Another first-time voter, 20-year-old Fatma Celik, said that if Mr. Sarkozy wins the runoff, “people are going to go crazy here.”

Mr. Sarkozy has reached out to minorities by promoting a policy akin to affirmative action. But many in France’s housing projects — and beyond — despise the tough police tactics that he instituted as interior minister, his uncompromising language and his sometimes roughly executed drive to send illegal aliens home.

The favorite in poor neighborhoods was Miss Royal, who casts herself as a maternal figure in sharp contrast to Mr. Sarkozy’s law-enforcer image.

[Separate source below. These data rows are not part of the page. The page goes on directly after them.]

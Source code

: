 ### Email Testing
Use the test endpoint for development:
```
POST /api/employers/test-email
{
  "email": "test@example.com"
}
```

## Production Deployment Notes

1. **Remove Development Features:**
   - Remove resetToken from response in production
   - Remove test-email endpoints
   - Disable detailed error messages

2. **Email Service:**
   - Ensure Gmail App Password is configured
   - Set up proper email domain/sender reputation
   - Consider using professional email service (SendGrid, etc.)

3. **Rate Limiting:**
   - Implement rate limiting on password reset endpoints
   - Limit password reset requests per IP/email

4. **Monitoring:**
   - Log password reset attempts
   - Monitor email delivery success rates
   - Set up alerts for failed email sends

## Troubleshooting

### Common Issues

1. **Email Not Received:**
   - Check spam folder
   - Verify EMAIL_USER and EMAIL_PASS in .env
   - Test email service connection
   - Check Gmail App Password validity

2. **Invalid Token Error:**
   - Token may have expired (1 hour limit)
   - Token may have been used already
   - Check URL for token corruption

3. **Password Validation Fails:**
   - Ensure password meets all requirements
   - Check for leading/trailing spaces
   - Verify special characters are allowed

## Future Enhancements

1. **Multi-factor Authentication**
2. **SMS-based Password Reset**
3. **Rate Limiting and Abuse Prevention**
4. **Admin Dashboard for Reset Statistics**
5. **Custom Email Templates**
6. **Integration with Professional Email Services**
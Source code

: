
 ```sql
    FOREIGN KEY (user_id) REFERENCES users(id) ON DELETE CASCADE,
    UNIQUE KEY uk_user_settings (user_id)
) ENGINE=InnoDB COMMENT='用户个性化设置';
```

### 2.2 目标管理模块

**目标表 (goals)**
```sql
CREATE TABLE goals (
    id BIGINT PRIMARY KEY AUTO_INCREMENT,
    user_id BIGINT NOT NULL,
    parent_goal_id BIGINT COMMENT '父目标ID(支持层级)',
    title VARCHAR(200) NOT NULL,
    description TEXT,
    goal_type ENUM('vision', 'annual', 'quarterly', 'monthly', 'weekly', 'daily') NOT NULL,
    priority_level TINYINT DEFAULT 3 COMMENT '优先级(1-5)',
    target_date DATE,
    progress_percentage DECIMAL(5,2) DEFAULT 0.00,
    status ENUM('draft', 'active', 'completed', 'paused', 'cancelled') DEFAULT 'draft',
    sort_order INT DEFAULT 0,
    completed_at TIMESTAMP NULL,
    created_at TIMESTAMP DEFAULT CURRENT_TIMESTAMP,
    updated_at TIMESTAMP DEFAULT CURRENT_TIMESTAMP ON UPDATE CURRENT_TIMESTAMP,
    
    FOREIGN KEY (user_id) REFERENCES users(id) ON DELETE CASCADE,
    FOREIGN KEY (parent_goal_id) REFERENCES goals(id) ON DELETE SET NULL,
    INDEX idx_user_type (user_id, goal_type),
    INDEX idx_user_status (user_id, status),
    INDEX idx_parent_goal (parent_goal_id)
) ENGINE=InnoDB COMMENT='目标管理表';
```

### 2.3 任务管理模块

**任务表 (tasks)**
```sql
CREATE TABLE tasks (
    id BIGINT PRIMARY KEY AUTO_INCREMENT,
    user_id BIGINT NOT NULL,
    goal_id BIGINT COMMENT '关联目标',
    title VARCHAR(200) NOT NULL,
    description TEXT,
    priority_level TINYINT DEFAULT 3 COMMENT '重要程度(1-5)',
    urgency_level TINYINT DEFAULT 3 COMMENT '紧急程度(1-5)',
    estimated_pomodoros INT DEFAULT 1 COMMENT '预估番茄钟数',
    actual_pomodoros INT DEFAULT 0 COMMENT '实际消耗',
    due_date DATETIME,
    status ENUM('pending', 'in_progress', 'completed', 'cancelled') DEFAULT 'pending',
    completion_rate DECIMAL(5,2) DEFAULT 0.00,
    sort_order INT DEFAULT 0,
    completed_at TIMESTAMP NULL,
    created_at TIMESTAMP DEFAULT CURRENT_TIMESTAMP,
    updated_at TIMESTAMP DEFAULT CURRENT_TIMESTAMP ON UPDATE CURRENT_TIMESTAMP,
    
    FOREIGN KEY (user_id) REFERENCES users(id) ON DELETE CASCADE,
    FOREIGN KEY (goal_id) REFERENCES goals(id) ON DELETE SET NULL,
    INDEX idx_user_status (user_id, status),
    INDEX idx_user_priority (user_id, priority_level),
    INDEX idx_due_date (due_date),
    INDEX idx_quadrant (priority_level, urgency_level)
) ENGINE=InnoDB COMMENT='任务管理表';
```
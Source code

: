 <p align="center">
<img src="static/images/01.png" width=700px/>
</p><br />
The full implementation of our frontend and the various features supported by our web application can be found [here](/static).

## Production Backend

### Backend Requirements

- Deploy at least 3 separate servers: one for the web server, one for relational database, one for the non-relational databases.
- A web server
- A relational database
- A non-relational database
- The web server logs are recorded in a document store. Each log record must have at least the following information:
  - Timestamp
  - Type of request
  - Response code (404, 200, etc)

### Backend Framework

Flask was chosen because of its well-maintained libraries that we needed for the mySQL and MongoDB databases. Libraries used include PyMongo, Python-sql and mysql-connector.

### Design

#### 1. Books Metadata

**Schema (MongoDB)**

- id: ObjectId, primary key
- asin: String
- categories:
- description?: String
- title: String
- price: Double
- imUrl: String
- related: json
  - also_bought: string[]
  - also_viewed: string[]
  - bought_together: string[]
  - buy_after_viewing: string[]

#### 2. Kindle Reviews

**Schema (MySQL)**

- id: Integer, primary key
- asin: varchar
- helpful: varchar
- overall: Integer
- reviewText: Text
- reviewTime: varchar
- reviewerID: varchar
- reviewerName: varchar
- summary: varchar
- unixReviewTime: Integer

Final results nationwide gave Mr. Sarkozy 31 percent of the votes to Miss Royal’s 25 percent, but she won more than 40 percent in towns such as Clichy-sous-Bois.

Voter registration was up throughout France, rising 3.3 million to a total of 44.5 million voters, and few areas experienced as dramatic a rise as the poor suburbs.

In Seine-Saint-Denis, the rough region where Clichy-sous-Bois is located, registration rose 8.5 percent — more than twice the average nationwide increase of 4.2 percent, the Interior Ministry said.

After the riots, suburban neighborhoods were targeted by an extensive voter registration campaign as a way to reach out to young minorities who feel France has never accepted them.

The 2002 election had served as a wake-up call for voters. That year, anti-immigration far-rightist Jean-Marie Le Pen qualified for the runoff against incumbent President Jacques Chirac. Voters from across the political spectrum united behind the conservative Mr. Chirac to give him a crushing victory.